Fizdale next spoke to several current and former NBA executives whom he respects to get their opinion on if he should make a major change to the front office. He spoke to Miami Heat president Pat Riley and senior vice-president Andy Elisburg, Washington Wizards general manager Tommy Sheppard, Los Angeles Clippers president Lawrence Frank, ESPN NBA front office expert Bobby Marks, and former NBA general manager Rod Thorn.
“I really just started diving into the people that I knew, people that I also knew would tell me the truth,” Fizdale said. “Was I being totally insane for making this decision at 48 years old? It’s not something that most 48-year-old, young, Black coaches would do. I’m supposed to be at the prime of my career, but something internally was telling me I really wanted the challenge of it.”
Fizdale also talked to former NBA star and “mentor” Dwayne Wade at his house over some wine. Wade was the face of the Heat when Fizdale was an assistant coach there from 2008 to 2016. Fizdale was assistant head coach in his final two years in Miami under Erik Spoelstra. Wade and Fizdale were a part of Heat teams that won back-to-back NBA championships in 2012 and 2013. Wade is also now a finalist for the 2023 Naismith Memorial Basketball Hall of Fame and a part-owner of the Jazz.
Wade was shocked to learn Fizdale was interested in joining an NBA front office.

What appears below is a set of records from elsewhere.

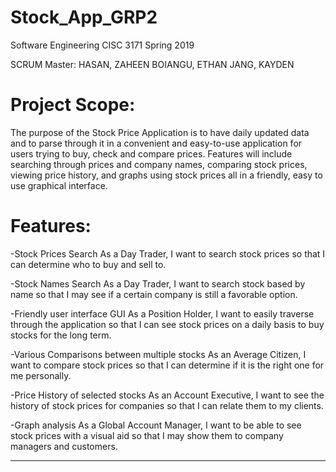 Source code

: # Stock_App_GRP2
Software Engineering CISC 3171 Spring 2019

SCRUM Master: HASAN, ZAHEEN
BOIANGU, ETHAN
JANG, KAYDEN

# Project Scope: 
The purpose of the Stock Price Application is to have daily updated data and to parse through it in a convenient and easy-to-use application for users trying to buy, check and compare prices. Features will include searching through prices and company names, comparing stock prices, viewing price history, and graphs using stock prices all in a friendly, easy to use graphical interface.


# Features:
-Stock Prices Search
As a Day Trader, I want to search stock prices so that I can determine who to buy and sell to.

-Stock Names Search
As a Day Trader, I want to search stock based by name so that I may see if a certain company is still a favorable option.

-Friendly user interface GUI
As a Position Holder, I want to easily traverse through the application so that I can see stock prices on a daily basis to buy stocks for the long term.

-Various Comparisons between multiple stocks
As an Average Citizen, I want to compare stock prices so that I can determine if it is the right one for me personally.

-Price History of selected stocks
As an Account Executive, I want to see the history of stock prices for companies so that I can relate them to my clients.  

-Graph analysis
As a Global Account Manager, I want to be able to see stock prices with a visual aid so that I may show them to company managers and customers.

*******************************************************************************************************************************************
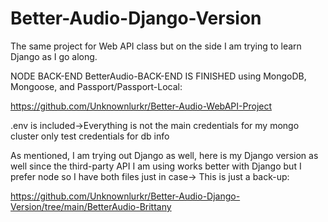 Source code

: # Better-Audio-Django-Version
The same project for Web API class but on the side I am trying to learn Django as I go along.

  
NODE BACK-END BetterAudio-BACK-END IS FINISHED using MongoDB, Mongoose, and Passport/Passport-Local:

https://github.com/Unknownlurkr/Better-Audio-WebAPI-Project

.env is included->Everything is not the main credentials for my mongo cluster only test credentials for db info

As mentioned, I am trying out Django as well, here is my Django version as well since the third-party API I am using works better with Django but I prefer node so I have both files just in case-> This is just a back-up:

https://github.com/Unknownlurkr/Better-Audio-Django-Version/tree/main/BetterAudio-Brittany
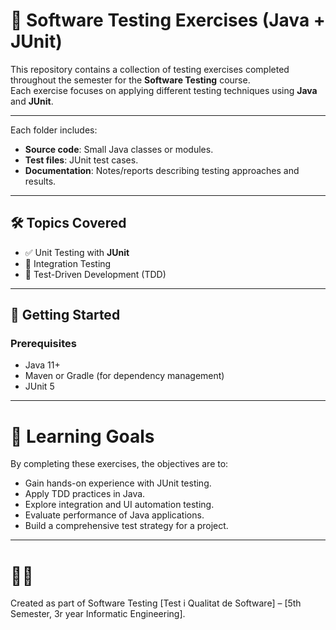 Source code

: # 🧪 Software Testing Exercises (Java + JUnit)

This repository contains a collection of testing exercises completed throughout the semester for the **Software Testing** course.  
Each exercise focuses on applying different testing techniques using **Java** and **JUnit**.

---


Each folder includes:
- **Source code**: Small Java classes or modules.  
- **Test files**: JUnit test cases.  
- **Documentation**: Notes/reports describing testing approaches and results.  

---

## 🛠️ Topics Covered

- ✅ Unit Testing with **JUnit**  
- 🔗 Integration Testing  
- 🧩 Test-Driven Development (TDD)  


---

## 🚀 Getting Started

### Prerequisites
- Java 11+  
- Maven or Gradle (for dependency management)  
- JUnit 5  

---

# 📖 Learning Goals

By completing these exercises, the objectives are to:

- Gain hands-on experience with JUnit testing.
- Apply TDD practices in Java.
- Explore integration and UI automation testing.
- Evaluate performance of Java applications.
- Build a comprehensive test strategy for a project.

---

# 👩‍💻 
Created as part of Software Testing [Test i Qualitat de Software] – [5th Semester, 3r year Informatic Engineering].
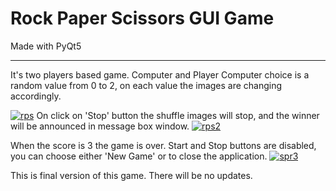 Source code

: # Rock Paper Scissors GUI Game
Made with PyQt5 
_____________
It's two players based game. Computer and Player
Computer choice is a random value from 0 to 2, on each value the images are changing accordingly.

<a href="https://imgbb.com/"><img src="https://i.ibb.co/qxxHmPY/rps.png" alt="rps" border="0"></a>
On click on 'Stop' button the shuffle images will stop, and the winner will be announced in message box window.
<a href="https://imgbb.com/"><img src="https://i.ibb.co/bJ4fsV5/rps2.png" alt="rps2" border="0"></a>

When the score is 3 the game is over. Start and Stop buttons are disabled, you can choose either 'New Game' or to close the application.
<a href="https://imgbb.com/"><img src="https://i.ibb.co/Tmzvn5C/spr3.png" alt="spr3" border="0"></a>

This is final version of this game. There will be no updates.
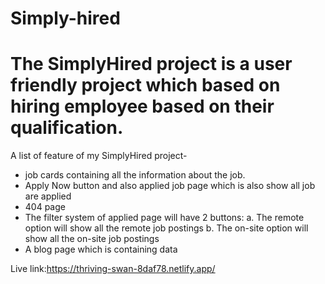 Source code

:  # Simply-hired
 # The SimplyHired project is a user friendly project which based on hiring employee based on their qualification. 

A list of feature of my SimplyHired project-
* job cards containing all the information about the job.
* Apply Now button and also applied job page which is also show all job are applied
*  404 page
* The filter  system  of applied page  will have 2 buttons:
    a. The remote option will show all the remote job postings
    b. The on-site option will show all the on-site job postings
* A blog page which is containing data 




Live link:https://thriving-swan-8daf78.netlify.app/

“I just said to him – not even thinking Utah Jazz, this is more homie-to-homie, friend-to-friend, brother-to-brother – ‘Man, I’m really thinking about making a pivot, I’m really considering strongly this pivot,’ ” Fizdale said. “He said, ‘What are you talking about?’ … ‘[I said] I think I’m going to step away from coaching for a little while and try to learn front office a little bit. And be able to manage my schedule a little better, be a more present husband and dad.’
“He thought I was nuts. He was like, ‘You’re a coach, Fiz, what are you talking about?’ I was like, ‘I know man.’ We talked a little more, we laughed about it. He was like ‘Man, it’d be hard to not see you as a coach.’ And most of the people I talked to about it was like, ‘What are you talking about? That doesn’t make sense.’ ”
Fizdale said Wade mentioned to Jazz president Danny Ainge, who orchestrated the 2008 NBA champion Boston Celtics’ roster, that Fizdale may be interested in joining the franchise. Ainge assumed it was as a head coach candidate. The Jazz eventually filled their vacancy with former Celtics assistant coach Will Hardy on July 5.
In late June, Fizdale said he was close to accepting McMillan’s offer to join his coaching staff. While Fizdale dreamed about being in a front office, he needed a job and a check and still had the energy to coach. Fizdale told Wade that he planned on going to Atlanta as well. Wade, however, told him to refrain from taking an offer until he spoke to Ainge again. Ainge responded with the pivot Fizdale was hoping for in a job offer as associate general manager with the Jazz.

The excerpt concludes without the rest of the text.